30 listopada 2011

Consumer Confidence

"Imagine that you are talking with your neighbor in your backyard, and you mention that you and your wife are shopping for a new car, you are getting ready to refinance your house and your wife's brother recently lost his job. Your neighbor tells you he was recently promoted, his wife is starting a business and his daughter just bought a new computer..." - investopedia.com

Wiadomo.. każdy lubi bujać sąsiadów. Załóżmy jednak, że w anonimowej ankiecie prowadzonej przez Conference Board ludzie są mniej skłonni do fantazjowania, co powoduje że wyniki są odrobinę bardziej wiarygodne niż opowieści przy grillu.

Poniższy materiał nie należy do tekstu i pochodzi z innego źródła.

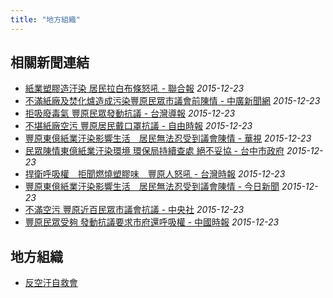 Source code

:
 ```yaml
---
title: "地方組織"
---
```



## 相關新聞連結
- [紙業塑膠造汙染 居民拉白布條怒吼 - 聯合報](http://udn.com/news/story/9/1395783)
  *2015-12-23*
- [不滿紙廠及焚化爐造成污染豐原民眾市議會前陳情 - 中廣新聞網](http://news.sina.com.tw/article/20151223/15815704.html)
  *2015-12-23*
- [拒吸廢毒氣 豐原民眾發動抗議 - 台灣導報](http://www.taiwan-reports.com/?c=articles&a=show&id=77240)
  *2015-12-23*
- [不堪紙廠空污 豐原居民戴口罩抗議 - 自由時報](http://news.ltn.com.tw/news/life/breakingnews/1548969)
  *2015-12-23*
- [豐原東億紙業汙染影響生活　居民無法忍受到議會陳情 - 華視](http://news.cts.com.tw/nownews/society/201512/201512231697648.html#.VnvAJYfUjSE)
  *2015-12-23*
- [民眾陳情東億紙業汙染環境 環保局持續查處 絕不妥協 - 台中市政府](http://www.taichung.gov.tw/ct.asp?xItem=1580178&ctNode=712&mp=100010)
  *2015-12-23*
- [捍衛呼吸權　拒聞燃燒塑膠味　豐原人怒吼 - 台灣時報](http://www.twtimes.com.tw/index.php?page=news&nid=538821)
  *2015-12-23*
- [豐原東億紙業汙染影響生活　居民無法忍受到議會陳情 - 今日新聞](http://www.nownews.com/n/2015/12/23/1933291)
  *2015-12-23*
- [不滿空污 豐原近百民眾市議會抗議 - 中央社](http://www.cna.com.tw/news/aloc/201512230294-1.aspx)
  *2015-12-23*
- [豐原民眾受夠 發動抗議要求市府還呼吸權 - 中國時報](http://www.chinatimes.com/realtimenews/20151223002649-260407)
  *2015-12-23*
## 地方組織
- [反空汙自救會](/news/local/selfsaver)
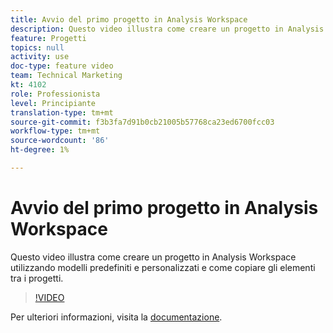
 ```yaml
---
title: Avvio del primo progetto in Analysis Workspace
description: Questo video illustra come creare un progetto in Analysis Workspace utilizzando modelli predefiniti e personalizzati e come copiare gli elementi tra i progetti.
feature: Progetti
topics: null
activity: use
doc-type: feature video
team: Technical Marketing
kt: 4102
role: Professionista
level: Principiante
translation-type: tm+mt
source-git-commit: f3b3fa7d91b0cb21005b57768ca23ed6700fcc03
workflow-type: tm+mt
source-wordcount: '86'
ht-degree: 1%

---
```



# Avvio del primo progetto in Analysis Workspace

Questo video illustra come creare un progetto in Analysis Workspace utilizzando modelli predefiniti e personalizzati e come copiare gli elementi tra i progetti.

>[!VIDEO](https://video.tv.adobe.com/v/30368/?quality=12)

Per ulteriori informazioni, visita la [documentazione](https://docs.adobe.com/content/help/en/analytics/analyze/analysis-workspace/build-workspace-project/freeform-overview.html).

Wczorajszy odczyt Cosnsumer Confidence Index (CCI) na poziomie 56 pkt jest wciąż bardzo niski, ale porównując go z poprzednim miesiącem wynik jest lepszy o 36.9%. Tak gwałtowny powrót optymizmu konsumentów miał miejsce tylko wiosną 1991, 2003 i 2009 roku i za każdym razem poprzedzał powrót kilkuletniej hossy*.

„Riserdż” koncentruje się na krótkoterminowym wpływie podobnych zdarzeń na indeks S&P. W celu zwiększenia wiarygodności (ilości obserwacji) złagodziłem warunek:

- miesięczny wzrost Cosnsumer Confidence Index o co najmniej 15%  (15 obserwacji).

Poniżej zachowanie S&P w okresie 50 dni od zdarzenia (narastająco). Wygląda, że „skoki optymizmu” konsumentów również w krótkim terminie korzystnie wpływają na rynek akcji.

dane: conference board, stooq
Na kolejnym obrazku spojrzałem na jeszcze krótszy okres, 1.5 tygodnia od zdarzenia i powiązałem badanie z reakcją S&P na wartość CCI:

dane: conference board, stooq

- miesięczny wzrost Cosnsumer Confidence Index o co najmniej 10% i w dniu ogłoszenia S&P zamyka się w przedziale od 0 do 1%  (19 obserwacji).

Otrzymany wynik (kolejne dni) porównałem z przeciętnym zachowaniem indeksu – Any RandTime. Najgorsze historycznie wskazania miały miejsce od 3 do 6 dni po evencie (najbliższy piątek – do połowy przyszłego tygodnia). Mimo, że "riserdże" pokrywają się tylko w połowie zdarzeń, wyniki na obu rysunkach są bardzo zbliżone.